【ガンプラ最前線 in インドネシア(上)】 世界王者は13歳 インドネシアから快挙2度目

 東ジャワ州スラバヤ市の中学2年生、コーネリアス・シーザー・ウィジャヤさん(13)が昨年12月20日、東京で開かれた「ガンプラ・ビルダーズ・ワールドカップ(GBWC)2015 世界大会決勝戦」ジュニアコース(14歳以下)で優勝した。インドネシア代表が世界王者となるのは12年に続く快挙だ。インドネシアに浸透するガンプラ文化。その最前線に迫った。

 ガンプラは、人気アニメ「機動戦士ガンダム」シリーズのモビルスーツ(MS、アニメ中の機体分類名称)を、プラスチック部品で組み立てる玩具。玩具大手バンダイが1980年に販売を開始し、これまでに4億4500万個(2015年3月末時点)を出荷している。近年はアニメシリーズの海外人気もあり、世界中で流通している。
 ウィジャヤさんはアニメ「ガンダムビルドファイターズ」の大ファン。通常のガンダムアニメと違い、作ったガンプラを遠隔操作で対戦させるシミュレーションゲーム「ガンプラバトル」を描いた物語で、13年に日本で放映された。インドネシアでは、ネット経由で見てガンプラを始める人が増えたという。
 世界王者になったことについて「信じられない」と話しながら、「完成まで5カ月かかった。戦闘場のケーブルが一番難しかった」と振り返る優勝作品は、アニメの一場面を切り取ったような臨場感にあふれ、13歳が作ったとは思えない完成度の作品からは高い技術がうかがえる。
 GBWC世界大会決勝戦で審査委員長を務めたバンダイホビー事業部の「ガンプラ名人」川口克己さん(54)は「コンパクトながら闘う舞台の広がりをイメージさせるベースにバランスよく配されている。
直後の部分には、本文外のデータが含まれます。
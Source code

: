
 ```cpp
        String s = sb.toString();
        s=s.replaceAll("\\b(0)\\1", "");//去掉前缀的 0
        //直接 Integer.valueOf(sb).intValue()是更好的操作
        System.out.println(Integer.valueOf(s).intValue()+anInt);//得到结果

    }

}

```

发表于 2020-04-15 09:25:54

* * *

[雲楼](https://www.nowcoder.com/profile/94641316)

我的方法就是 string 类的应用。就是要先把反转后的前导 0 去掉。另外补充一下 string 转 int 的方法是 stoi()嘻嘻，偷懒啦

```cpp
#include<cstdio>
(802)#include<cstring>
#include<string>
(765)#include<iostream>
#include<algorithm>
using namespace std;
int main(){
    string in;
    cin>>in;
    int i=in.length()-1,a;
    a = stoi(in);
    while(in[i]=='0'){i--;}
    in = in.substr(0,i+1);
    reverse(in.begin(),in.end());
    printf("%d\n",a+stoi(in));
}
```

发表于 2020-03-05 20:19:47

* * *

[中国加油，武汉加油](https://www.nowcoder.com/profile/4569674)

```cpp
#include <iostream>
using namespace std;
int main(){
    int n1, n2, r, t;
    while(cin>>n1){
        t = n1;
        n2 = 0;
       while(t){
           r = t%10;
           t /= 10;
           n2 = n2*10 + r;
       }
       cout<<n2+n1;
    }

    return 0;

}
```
躍動感あふれるガンダムのポージングは、高低差を付けたベースのレイアウトと相まって作品の魅力を高めている」と評した。
 ウィジャヤさんが初めて作ったのは8歳の時で、すでにガンプラ歴5年。確かに環境には恵まれていた。おじのデイビッドさん(37)が経営する玩具店「ユニバーサル・ホビー・スラバヤ」で開かれているワークショップに毎回参加、組み立てや塗装の技術を磨いてきた。
 ガンプラに造詣の深いデイビッドさんが師と仰ぐ人物がイファン・クシアントさん(32)。バンテン州タンゲラン県のガディン・スルポンにあるガンプラ教室「ブルブレック・スタジオ」で講師を務めている。イファンさんの生徒はインドネシア予選で毎回、優秀な成績を収める。13年にはジュニアコースとオープンコースで優勝者を輩出した。一体イファンさんとは何者なのか?(中島昭浩)  (つづく)

GBWC 
 
 バンダイホビー事業部が主催する公式のガンプラ作品コンテスト。世界大会決勝戦では、日本、中国、韓国、台湾、香港、タイ、シンガポール、マレーシア、インドネシア、フィリピン、オーストラリア、北米、イタリアの計13カ国・地域で地区予選を勝ち抜いた優勝者が日本に集結し、その年の世界王者を決める。ジュニアコース(14歳以下)とオープンコース(15歳以上)の2部門がある。2011年に始まり、昨年で5回目。